Last Updated on March 30, 2026 by Distance Parent
Some of the best long distance parenting ideas require nothing more than a box, some paint, and a stack of photographs. Here is how to make a photo box for your child. No technology required, no special skills needed, and based on the experience of one Distance Parent community member, it can become a cherished possession a child carries into adulthood.
The Photo Box
When a longtime Distance Parent community member and her young son parted for the first time, she wanted him to have something tangible that kept his whole family close; something he could hold, open, and return to whenever he needed to feel connected.

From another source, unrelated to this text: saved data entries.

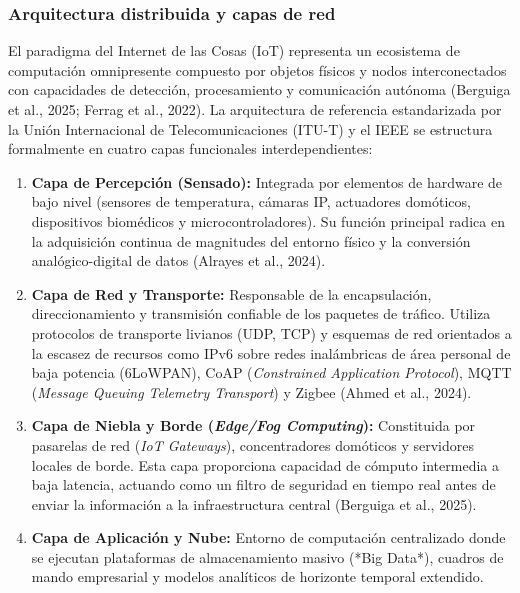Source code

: \subsubsection{Arquitectura distribuida y capas de red}
El paradigma del Internet de las Cosas (IoT) representa un ecosistema de computación omnipresente compuesto por objetos físicos y nodos interconectados con capacidades de detección, procesamiento y comunicación autónoma (Berguiga et al., 2025; Ferrag et al., 2022). La arquitectura de referencia estandarizada por la Unión Internacional de Telecomunicaciones (ITU-T) y el IEEE se estructura formalmente en cuatro capas funcionales interdependientes:
\begin{enumerate}
    \item \textbf{Capa de Percepción (Sensado):} Integrada por elementos de hardware de bajo nivel (sensores de temperatura, cámaras IP, actuadores domóticos, dispositivos biomédicos y microcontroladores). Su función principal radica en la adquisición continua de magnitudes del entorno físico y la conversión analógico-digital de datos (Alrayes et al., 2024).
    \item \textbf{Capa de Red y Transporte:} Responsable de la encapsulación, direccionamiento y transmisión confiable de los paquetes de tráfico. Utiliza protocolos de transporte livianos (UDP, TCP) y esquemas de red orientados a la escasez de recursos como IPv6 sobre redes inalámbricas de área personal de baja potencia (6LoWPAN), CoAP (\textit{Constrained Application Protocol}), MQTT (\textit{Message Queuing Telemetry Transport}) y Zigbee (Ahmed et al., 2024).
    \item \textbf{Capa de Niebla y Borde (\textit{Edge/Fog Computing}):} Constituida por pasarelas de red (\textit{IoT Gateways}), concentradores domóticos y servidores locales de borde. Esta capa proporciona capacidad de cómputo intermedia a baja latencia, actuando como un filtro de seguridad en tiempo real antes de enviar la información a la infraestructura central (Berguiga et al., 2025).
    \item \textbf{Capa de Aplicación y Nube:} Entorno de computación centralizado donde se ejecutan plataformas de almacenamiento masivo (*Big Data*), cuadros de mando empresarial y modelos analíticos de horizonte temporal extendido.
\end{enumerate}


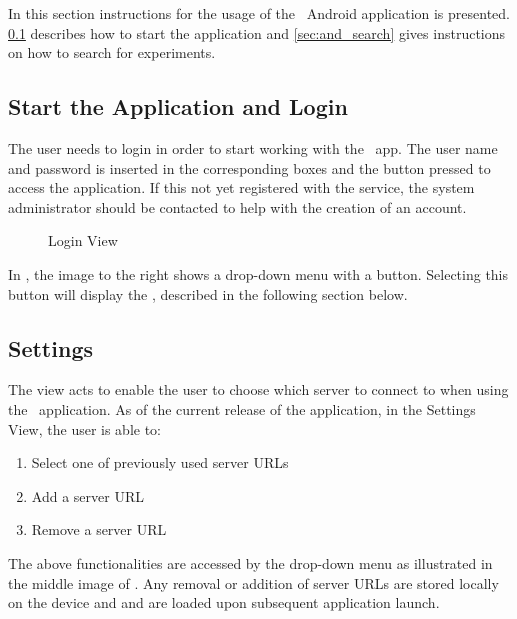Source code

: In this section instructions for the usage of the \appName\ Android application is presented. \ref{sec:and_start} describes how to start the application and \ref{sec:and_search} gives instructions on how to search for experiments.

\subsection{Start the Application and Login}
\label{sec:and_start}


The user needs to login in order to start working with the \appName\ app. The  user name and password is inserted in the corresponding boxes and the  button pressed to access the application. If this not yet
registered with the service, the system administrator should be contacted to help with the creation of an account.

\begin{figure}[h]
\caption{Login View}
\label{fig:and_login_man}
\end{figure}
\FloatBarrier


In , the image to the right shows a drop-down menu with a  button. Selecting this button will display the , described in the following  section below.

\subsection{Settings}
The  view acts to enable the user to choose which server to connect to when using the \appName\ application. As of the current release of the application, in the Settings View, the user is able to:

\begin{enumerate}
\item Select one of previously used server URLs
\item Add a server URL
\item Remove a server URL
\end{enumerate}

The above functionalities are accessed by the drop-down menu as illustrated in the middle image  of  . Any removal or addition of server URLs are stored locally on the device and and are loaded upon subsequent application launch.


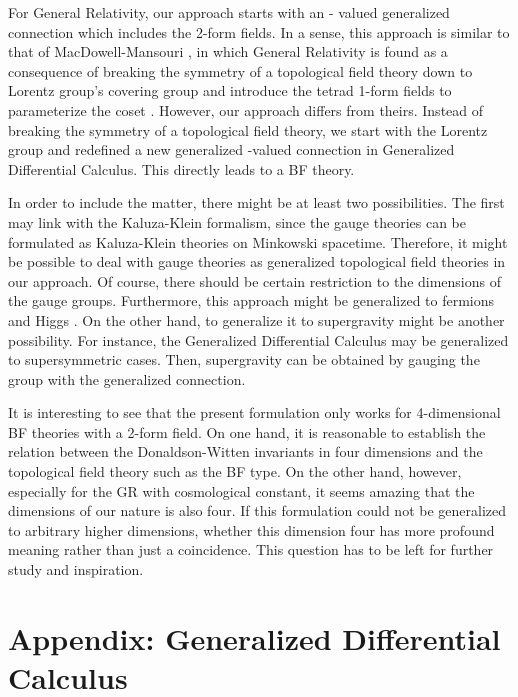 \documentclass[a4paper,twocolumn,showpacs,prd]{revtex4}
\begin{document}
%
For General Relativity, our approach starts with an \coordHE{}-
valued generalized connection which includes the 2-form \coordHE{}
fields. In a sense, this approach is similar to that of
MacDowell-Mansouri \cite{MM}, in which General Relativity is found
as a consequence of breaking the \coordHE{} symmetry of a topological
field theory down to Lorentz group's covering group \coordHE{} and
introduce the tetrad 1-form fields \coordHE{} to parameterize the
coset \coordHE{}. However, our approach differs from theirs.
Instead of breaking the symmetry of a topological field theory, we
start with the Lorentz group and redefined a new generalized
\coordHE{}-valued connection in Generalized Differential Calculus.
This directly leads to a BF theory.

In order to include the matter, there might be at least two
possibilities. The first may link with the Kaluza-Klein formalism,
since the gauge theories can be formulated as Kaluza-Klein
theories on Minkowski spacetime. Therefore,  it might be possible
to deal with gauge theories as generalized topological field
theories in our approach. Of course, there should be certain
restriction to the dimensions of the gauge groups. Furthermore,
this approach might be generalized to fermions and Higgs
\cite{liu}. On the other hand, to generalize it to supergravity
might be another possibility. For instance, the Generalized
Differential Calculus may be generalized to supersymmetric cases.
Then, supergravity can be obtained by gauging the \coordHE{} group
with the generalized connection.

It is interesting to see that the present formulation only works
for 4-dimensional BF theories with \coordHE{} a 2-form field. On one
hand, it is reasonable to establish the relation between the
Donaldson-Witten invariants in four dimensions and the topological
field theory such as the BF type. On the other hand, however,
especially for the GR with cosmological constant, it seems amazing
that the dimensions of our nature is also four. If this
formulation could not be generalized to arbitrary higher
dimensions, whether  this dimension four has more profound meaning
rather than just a coincidence. This question has to be left for
further study and inspiration.

\section*{Appendix: Generalized Differential Calculus}
\end{document}
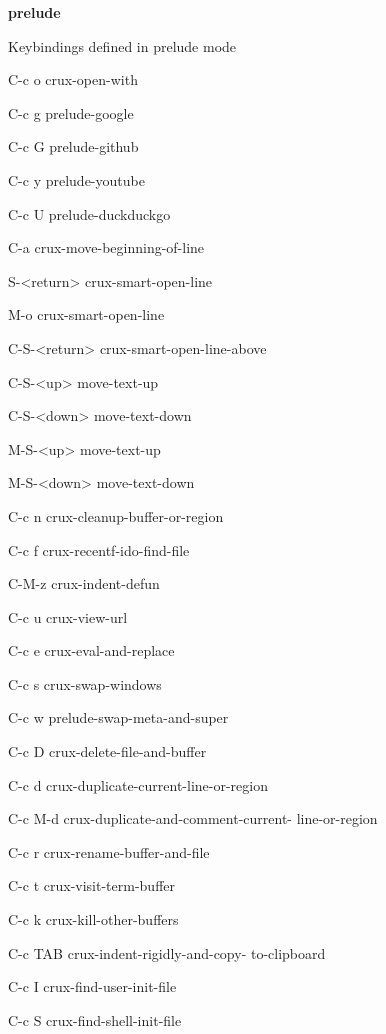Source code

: \documentclass[10pt]{article}
\renewcommand\subsection[1]{\smallskip\par\textbf{\color{heading}#1}}
\newcommand\humanreadable[1]{{\par\color{default}\small\sffamily#1}}
\renewcommand\subsection[1]{\smallskip\par\textbf{\color{heading}#1}}
\newcommand\humanreadable[1]{{\par\color{orange}\small\sffamily#1}}
\begin{document}
\begin{multicols}{4}
  \subsection{prelude}

  \humanreadable{Keybindings defined in prelude mode}
  \begin{keylist}
  \item[C-c o] crux-open-with
  \item[C-c g] prelude-google
  \item[C-c G] prelude-github
  \item[C-c y] prelude-youtube
  \item[C-c U] prelude-duckduckgo
  \item[C-a] crux-move-beginning-of-line
  \item[S-<return>] crux-smart-open-line
  \item[M-o] crux-smart-open-line
  \item[C-S-<return>] crux-smart-open-line-above
  \item[C-S-<up>] move-text-up
  \item[C-S-<down>] move-text-down
  \item[M-S-<up>] move-text-up
  \item[M-S-<down>] move-text-down
  \item[C-c n] crux-cleanup-buffer-or-region
  \item[C-c f] crux-recentf-ido-find-file
  \item[C-M-z] crux-indent-defun
  \item[C-c u] crux-view-url
  \item[C-c e] crux-eval-and-replace
  \item[C-c s] crux-swap-windows
  \item[C-c w] prelude-swap-meta-and-super
  \item[C-c D] crux-delete-file-and-buffer
  \item[C-c d] crux-duplicate-current-line-or-region
  \item[C-c M-d] crux-duplicate-and-comment-current-
    line-or-region
  \item[C-c r] crux-rename-buffer-and-file
  \item[C-c t] crux-visit-term-buffer
  \item[C-c k] crux-kill-other-buffers
  \item[C-c TAB] crux-indent-rigidly-and-copy-
    to-clipboard
  \item[C-c I] crux-find-user-init-file
  \item[C-c S] crux-find-shell-init-file

\end{keylist}
\end{multicols}
\end{document}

She bought a simple cardboard photo box with a lid and sat her son down on a newspaper-covered floor with paint, letting him decorate it however he wanted. He painted brilliant artwork all over that box.
Then they filled it with photos of all his family members. Because he was very young, she mounted the photos on foam backing and laminated the fronts with self-adhesive laminating sheets so he could handle them without damaging them. His photo collection became a tactile experience of love; something he could touch, sort through, and carry with him.
He loved that box so thoroughly that it eventually wore out. For his fourth birthday, she bought him another one and let him paint that one too. He took it back to his other parent’s house filled with his precious pictures. The first box stayed at her house.
Twenty-One Years Later
Her son is 21 now. He still has the photo box. Over the years, it became a cherished keepsake, and he added to it: photos of friends, more family, more memories. What started as a craft project for a toddler became something he carried through his entire childhood and into adulthood.
That is what this idea is really about. Not the box itself, but what it represents, which is a physical, lasting connection that belongs entirely to the child.
How to Make a Photo Box
The basic version is simple and works for any age:
Buy a plain cardboard photo box with a lid. Let your child decorate it however they want; paint, markers, stickers, whatever suits their age and personality. Fill it with photos of family members from both sides. For very young children, mount photos on foam backing and laminate the fronts so they can be handled without damage. Send it with them when they travel or keep one at each home.
As children get older, the box evolves naturally. Older children can choose their own photos to include, add mementos from visits, and curate it themselves. The decorating ritual can become a tradition, such as a new box for a birthday that is painted fresh each time.
Why This Works
Long distance parenting requires finding ways to make the absent parent feel present in a child’s daily life. Screens do that in one way. A photo box does it differently; it is physical, personal, and available any time without needing wifi or a charged battery. A young child who misses a parent can open the box, look at familiar faces, and feel something real.